Iraq and Kurdistand (explanations)


How is the current security situation? (2014)


Well, believe it or not, but here in Erbil I feel safe. The daily life routine is going on without problems. I go to supermarket and cannot decide whether I want cream cheese or falafel for lunch. I go to the ladies sauna on Wednesday and I take a sunbath in my garden underneath lemon trees. Hard to believe, that the fights are less than one hour away from Erbil.

Nevertheless, some sights of course we cannot deny. The fuel became very expensive, as all the oil transport from southern Iraq are blocked. Also cheese and milk gets ridiculous expensive as the Kurdish government has to import those things from Turkey or Iran now. The checkpoints into Erbil are massive! It took us almost one hour to come back into the city and the army checks the car three times.

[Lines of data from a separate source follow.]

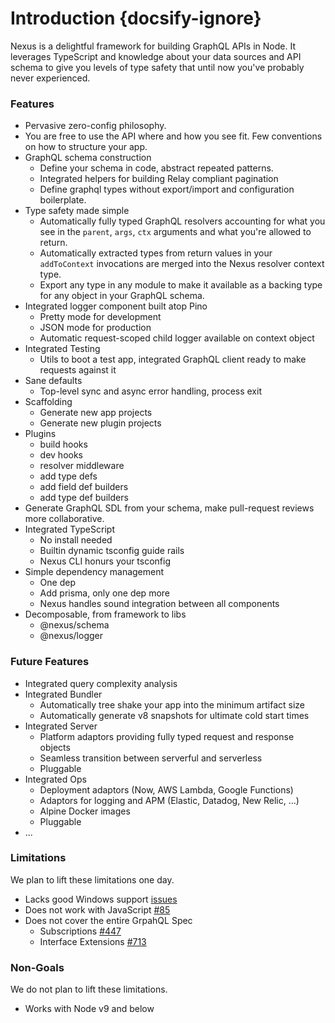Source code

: # Introduction {docsify-ignore}

<p class='NextIs Note'></p>

Nexus is a delightful framework for building GraphQL APIs in Node. It leverages TypeScript and knowledge about your data sources and API schema to give you levels of type safety that until now you've probably never experienced.

### Features

- Pervasive zero-config philosophy.
- You are free to use the API where and how you see fit. Few conventions on how to structure your app.
- GraphQL schema construction
  - Define your schema in code, abstract repeated patterns.
  - Integrated helpers for building Relay compliant pagination
  - Define graphql types without export/import and configuration boilerplate.
- Type safety made simple
  - Automatically fully typed GraphQL resolvers accounting for what you see in the `parent`, `args`, `ctx` arguments and what you're allowed to return.
  - Automatically extracted types from return values in your `addToContext` invocations are merged into the Nexus resolver context type.
  - Export any type in any module to make it available as a backing type for any object in your GraphQL schema.
- Integrated logger component built atop Pino
  - Pretty mode for development
  - JSON mode for production
  - Automatic request-scoped child logger available on context object
- Integrated Testing
  - Utils to boot a test app, integrated GraphQL client ready to make requests against it
- Sane defaults
  - Top-level sync and async error handling, process exit
- Scaffolding
  - Generate new app projects
  - Generate new plugin projects
- Plugins
  - build hooks
  - dev hooks
  - resolver middleware
  - add type defs
  - add field def builders
  - add type def builders
- Generate GraphQL SDL from your schema, make pull-request reviews more collaborative.
- Integrated TypeScript
  - No install needed
  - Builtin dynamic tsconfig guide rails
  - Nexus CLI honurs your tsconfig
- Simple dependency management
  - One dep
  - Add prisma, only one dep more
  - Nexus handles sound integration between all components
- Decomposable, from framework to libs
  - @nexus/schema
  - @nexus/logger

### Future Features

- Integrated query complexity analysis
- Integrated Bundler
  - Automatically tree shake your app into the minimum artifact size
  - Automatically generate v8 snapshots for ultimate cold start times
- Integrated Server
  - Platform adaptors providing fully typed request and response objects
  - Seamless transition between serverful and serverless
  - Pluggable
- Integrated Ops
  - Deployment adaptors (Now, AWS Lambda, Google Functions)
  - Adaptors for logging and APM (Elastic, Datadog, New Relic, ...)
  - Alpine Docker images
  - Pluggable
- ...

### Limitations

We plan to lift these limitations one day.

- Lacks good Windows support [issues](https://github.com/graphql-nexus/nexus/labels/platform%2Fwindows)
- Does not work with JavaScript [#85](https://github.com/graphql-nexus/nexus/issues/85)
- Does not cover the entire GrpahQL Spec
  - Subscriptions [#447](https://github.com/graphql-nexus/nexus/issues/447)
  - Interface Extensions [#713](https://github.com/graphql-nexus/nexus/issues/713])

### Non-Goals

We do not plan to lift these limitations.

- Works with Node v9 and below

A lot of people are fleeing to Erbil now, especially from Mossul, were Christians are not safe anymore. What I see very often, that people are all packed in one truck and each of them has one suitcase for their goods. These refuges coming either from the Arab Iraq looking for protection in Erbil or coming from Syria and heading towards a refugee camp, that is built with the help of THW here. The family of my housemate will come to our house in Erbil now, as their home town is too close to the front.

That everybody is fleeing to Erbil means to me, that it is definitely safer here. But we´re all aware of the fact, that the situation might change within minutes.

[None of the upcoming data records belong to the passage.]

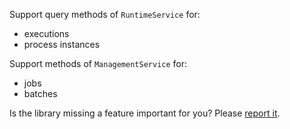 Support query methods of `RuntimeService` for:

* executions
* process instances

Support methods of `ManagementService` for:

* jobs
* batches

Is the library missing a feature important for you? Please [report it](https://github.com/camunda-community-hub/camunda-platform-7-rest-client-spring-boot/issues).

Often heard but still confused: Kurdistan. Is that an indepent country? Is it a region? Where is it? Who lives there? My article clarifies the main questions that ever came to your mind when hearing the word "Kurdistan".
Iraq of course is a official country that shares borders with Saudi, Kuwait, Turkey, Iran and Jordan. Kurdistan is no official state but a region where you find most of the Kurds. This region is spread over Turkey, Iran and north Iraq and Syria. The Kurds in Iraq are very lucky, as they enjoy a lot of independence compared to their neighbours in Turkey or Syria.

The Kurds in Iraq have their own government, are allowed to speak their language, Kurdish. But still, they are not an own country yet and belong to the Iraq. They have to hoist both the Kurdish and Iraqi flag on official buildings and are using the same currency, Iraqi Dinar. And as you can imagine, the concept about which city belongs to Kurdistan and which not, is not clear. A guy from the Arabic Iraq would reply in a completely different way than somebody from the Kurdish Iraq.

Who are the “Arabs” and who are the “Kurds”?


Let´s say, the “Arabs” and the “Kurds” consider themselves as different ethnicities. In this category we also find for instance Indians or Turks. This “race” actually has nothing to do with the religion. There are Muslim Arabs for example in Iraq, as well as Christian Arabs for example in Lebanon. And then there are even Moslems who are not Arabic, if you go to Malaysia or Indonesia.